The Message, Ta-Nehisi Coates’ fifth book, has arrived and its gorgeously crafted writings are incisive and provocative. In intertwined essays about his recent trips to three places — Senegal, South Carolina and Palestine — the award-winning author unravels the vital relationship between stories and our view of the world past and present. “History is not inert, but contains within it a story that implicates the present. And framed a certain way, a story can be told that justifies the present political order.” Hence his theme, that stories have untold power, both to keep unjust systems in power when myths are upheld and to promote humane solutions when truth is told. 

Writing in Service of a Larger Goal

In the book’s first chapter, Coates uncovers the impetus for this book. He addresses a writing class he taught in summer 2022 at his alma mater Howard University, a school “founded to combat the long shadow of slavery — a shadow we understood had not yet retreated.” With that as context Coates notes his shared connection with these students, and how their practice of writing can never be “solely for the craft itself but must be in service of that larger emancipatory mandate … For you there be no real distance between writing and politics. And when I saw that in you, I saw myself.” 

It was 1983 when his mother purchased a Sports Illustrated of his football heroes that a seven-year-old Coates first felt the urge for answers. There he read about Darryl Stingley, a wide receiver paralyzed during a violent collision in 1978. The incident changed football’s rules, but no calling out of the game’s inherent violence as culprit. Even at seven, Coates craved answers, even reading a biography about the Oakland Raider who hit Stingley and still getting no clarity. “You cannot act upon what you cannot see …There has to be something in you, something that hungers for clarity.” This experience began Coates’s quest for answers and urge to write. In the next three chapters about his travel, that relentless quest for clarity is on display. 

Senegal to South Carolina to Palestine

Dakar, Senegal surprises him. He takes in its vivid and colorful modernity. “There was something steampunk about it all — the fusion of the traditions of the old and the machinery of the new.” But the profundity of having finally arrived in Africa astounds him. “I had somehow beaten history itself. I thought of all my exponential grandmothers taken from this side of the world and into the vast ocean … their frustrated dreams to get back home.” 

In Columbia, South Carolina, Coates visits a teacher forced to drop his book Between the World and Me from her curriculum for its making some of her students “feel uncomfortable” and “ashamed to be Caucasian.” He laments this shrinking of America’s educational systems, “… how it all works not simply to misinform but to miseducate; not just to assure the right answers are memorized but that the wrong questions are never asked.” He details fascinating research into 19th-century “scholarship” that promulgated bogus scientific claims meant to support Blacks remaining enslaved and to foster their shame, and how seeing the Confederate flag during this visit finally triggers him. “Sometimes you are blessed with a moment where all the dissembling, all the shame, all the politesse are stripped and evil speaks with clarity. The clarity is a gift and we should listen close.”

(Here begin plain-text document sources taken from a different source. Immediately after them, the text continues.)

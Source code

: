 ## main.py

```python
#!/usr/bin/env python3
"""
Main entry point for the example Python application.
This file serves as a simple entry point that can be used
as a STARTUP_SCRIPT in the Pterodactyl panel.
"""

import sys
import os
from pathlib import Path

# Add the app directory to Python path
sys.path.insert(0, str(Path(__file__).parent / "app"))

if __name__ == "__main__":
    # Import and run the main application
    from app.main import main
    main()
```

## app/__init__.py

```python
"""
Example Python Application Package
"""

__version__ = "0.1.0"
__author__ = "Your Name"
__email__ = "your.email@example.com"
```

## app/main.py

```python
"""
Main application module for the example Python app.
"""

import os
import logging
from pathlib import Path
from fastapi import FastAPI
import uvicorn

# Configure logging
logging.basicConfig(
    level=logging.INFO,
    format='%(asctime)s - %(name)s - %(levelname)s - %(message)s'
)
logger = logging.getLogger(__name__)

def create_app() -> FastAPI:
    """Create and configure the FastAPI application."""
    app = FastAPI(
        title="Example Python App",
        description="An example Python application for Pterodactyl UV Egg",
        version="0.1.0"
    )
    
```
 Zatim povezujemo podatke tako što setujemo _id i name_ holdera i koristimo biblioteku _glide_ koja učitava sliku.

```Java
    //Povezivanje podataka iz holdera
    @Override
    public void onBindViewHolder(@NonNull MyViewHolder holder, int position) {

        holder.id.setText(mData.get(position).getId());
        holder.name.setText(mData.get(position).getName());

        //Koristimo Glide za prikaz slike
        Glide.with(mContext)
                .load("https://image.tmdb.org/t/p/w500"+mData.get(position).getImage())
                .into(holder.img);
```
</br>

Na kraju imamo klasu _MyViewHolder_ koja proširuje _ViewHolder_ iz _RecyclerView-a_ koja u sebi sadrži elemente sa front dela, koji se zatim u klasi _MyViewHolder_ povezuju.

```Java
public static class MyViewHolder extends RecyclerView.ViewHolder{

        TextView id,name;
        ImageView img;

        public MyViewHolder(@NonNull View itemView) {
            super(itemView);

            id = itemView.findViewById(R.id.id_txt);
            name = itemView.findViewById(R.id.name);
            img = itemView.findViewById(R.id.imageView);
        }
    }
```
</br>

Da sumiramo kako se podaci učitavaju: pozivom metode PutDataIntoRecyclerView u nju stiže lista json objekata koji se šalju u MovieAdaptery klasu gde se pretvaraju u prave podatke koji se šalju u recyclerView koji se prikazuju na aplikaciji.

Traveling to Palestine in 2023, he visits Jerusalem and the occupied territories, meeting activists, dissidents, old, young, Israelis and Palestinians alike. Tempered by his previous trips, he is struck very soon by the similarity between American Blacks and Palestinians, both kept in place by old myths and by being deprived of the chance to speak for themselves. Particularly Coates calls out the common tendency to frame oppression as a necessary evil. “The status and pageantry can fool you. They look like symbols of wars long settled and on behalf of men long dead. But their Redemption is not about honoring a past. It’s about killing a future.” 

One of America’s Most Gifted Writers

In the end, Coates describes writing as about more than words. “All our conversations of technique, of rhythm and metaphor, ultimately come down to this — to the stories we tell, to the need to haunt, which is to say to make people feel all that is now at stake.” In a world with much at stake, he urges us not to settle for other people’s myths and stories or even our own, but to “require another standard — one that sees the sharpening of our writing as the sharpening of our quality of light.” 

The Message is well worth the read. One of America’s most important and gifted writers offers us a quality of light that will illuminate our views, making us ponder the values shaping our world, discard the stories that no longer serve for good, and implement more just solutions for all.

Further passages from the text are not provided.